» SOURCE DATA
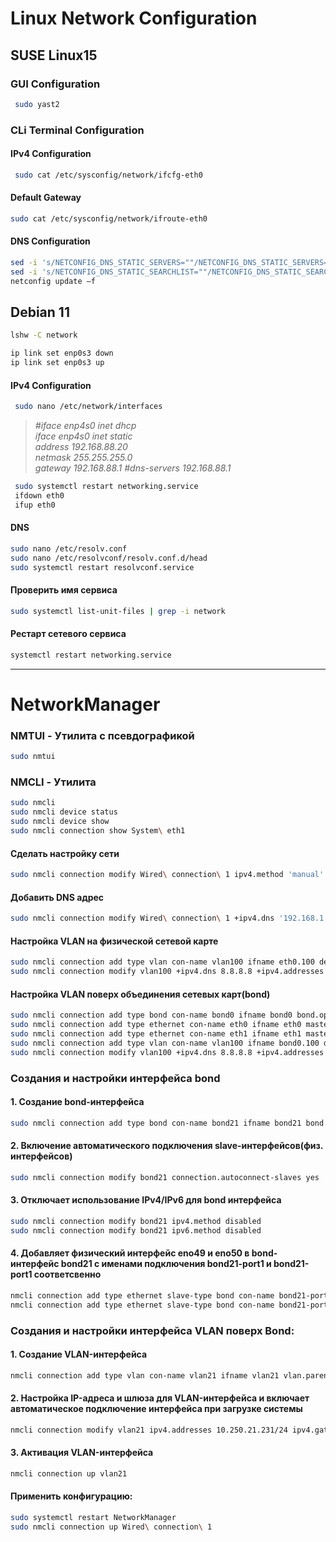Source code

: # Linux Network Configuration

## SUSE Linux15

### GUI Configuration

```bash
 sudo yast2
```

### CLi Terminal Configuration

#### IPv4 Configuration

```bash
 sudo cat /etc/sysconfig/network/ifcfg-eth0
```

#### Default Gateway

```bash
sudo cat /etc/sysconfig/network/ifroute-eth0
```

#### DNS Configuration

```bash
sed -i 's/NETCONFIG_DNS_STATIC_SERVERS=""/NETCONFIG_DNS_STATIC_SERVERS="192.168.0.167 10.0.0.10"/' /etc/sysconfig/network/config
sed -i 's/NETCONFIG_DNS_STATIC_SEARCHLIST=""/NETCONFIG_DNS_STATIC_SEARCHLIST="test.org"/' /etc/sysconfig/network/config
netconfig update –f
```


## Debian 11


```bash
lshw -C network
```

```bash
ip link set enp0s3 down
ip link set enp0s3 up
```


#### IPv4 Configuration

```bash
 sudo nano /etc/network/interfaces
```


> *#iface enp4s0 inet dhcp  
> iface enp4s0 inet static  
> address 192.168.88.20  
> netmask 255.255.255.0  
> gateway 192.168.88.1* 
> *#dns-servers 192.168.88.1*

```bash
 sudo systemctl restart networking.service
 ifdown eth0
 ifup eth0

```


#### DNS

```bash
sudo nano /etc/resolv.conf
sudo nano /etc/resolvconf/resolv.conf.d/head
sudo systemctl restart resolvconf.service
```

#### Проверить имя сервиса

```bash
sudo systemctl list-unit-files | grep -i network
```

#### Рестарт сетевого сервиса

```bash
systemctl restart networking.service
```
----
# NetworkManager
###  NMTUI - Утилита с псевдографикой

```bash
sudo nmtui
```

### NMCLI - Утилита

```bash
sudo nmcli
sudo nmcli device status
sudo nmcli device show
sudo nmcli connection show System\ eth1
```

#### Сделать настройку сети

```bash
sudo nmcli connection modify Wired\ connection\ 1 ipv4.method 'manual' ipv4.addresses '192.168.1.40/24' ipv4.gateway '192.168.1.1'  ipv4.dns '192.168.1.1'
```
#### Добавить DNS адрес
```bash
sudo nmcli connection modify Wired\ connection\ 1 +ipv4.dns '192.168.1.1'
```

#### Настройка VLAN на физической сетевой карте
```bash
sudo nmcli connection add type vlan con-name vlan100 ifname eth0.100 dev eth0 id 100
sudo nmcli connection modify vlan100 +ipv4.dns 8.8.8.8 +ipv4.addresses 192.168.1.10/24 +ivp4.gateway 192.168.1.1
```
#### Настройка VLAN поверх объединения сетевых карт(bond)
```bash
sudo nmcli connection add type bond con-name bond0 ifname bond0 bond.options "mode=active-backup,miimon=100" ipv4.method disabled ipv6.method ignore
sudo nmcli connection add type ethernet con-name eth0 ifname eth0 master bond0 slave-type bond
sudo nmcli connection add type ethernet con-name eth1 ifname eth1 master bond0 slave-type bond
sudo nmcli connection add type vlan con-name vlan100 ifname bond0.100 dev bond0 id 100
sudo nmcli connection modify vlan100 +ipv4.dns 8.8.8.8 +ipv4.addresses 192.168.1.10/24 +ivp4.gateway 192.168.1.1
```

### Создания и настройки интерфейса bond
#### 1. Создание bond-интерфейса
```bash
sudo nmcli connection add type bond con-name bond21 ifname bond21 bond.options "mode=802.3ad"
```
#### 2. Включение автоматического подключения slave-интерфейсов(физ. интерфейсов)
```bash
sudo nmcli connection modify bond21 connection.autoconnect-slaves yes
```
#### 3. Отключает использование IPv4/IPv6 для bond интерфейса
```bash
sudo nmcli connection modify bond21 ipv4.method disabled
sudo nmcli connection modify bond21 ipv6.method disabled
```
#### 4. Добавляет физический интерфейс eno49 и eno50 в bond-интерфейс bond21 с именами подключения bond21-port1 и bond21-port1 соответсвенно
```bash
nmcli connection add type ethernet slave-type bond con-name bond21-port1 ifname eno49 master bond21
nmcli connection add type ethernet slave-type bond con-name bond21-port2 ifname eno50 master bond21
```
### Создания и настройки интерфейса VLAN поверх Bond:
#### 1. Создание VLAN-интерфейса
```bash
nmcli connection add type vlan con-name vlan21 ifname vlan21 vlan.parent bond21 vlan.id 21
```
#### 2. Настройка IP-адреса и шлюза для VLAN-интерфейса и включает автоматическое подключение интерфейса при загрузке системы
```bash
nmcli connection modify vlan21 ipv4.addresses 10.250.21.231/24 ipv4.gateway 10.250.21.250 ipv4.method manual autoconnect yes
```
#### 3. Активация VLAN-интерфейса
```bash
nmcli connection up vlan21
```

#### Применить конфигурацию:  
```bash
sudo systemctl restart NetworkManager
sudo nmcli connection up Wired\ connection\ 1
```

» WHAT TO PRODUCE
Nothing but the lines from the one with "#### 3. Активация VLAN-интерфейса" through the last line of the data should appear; print them exactly.

» SOLUTION
#### 3. Активация VLAN-интерфейса
```bash
nmcli connection up vlan21
```

#### Применить конфигурацию:  
```bash
sudo systemctl restart NetworkManager
sudo nmcli connection up Wired\ connection\ 1
```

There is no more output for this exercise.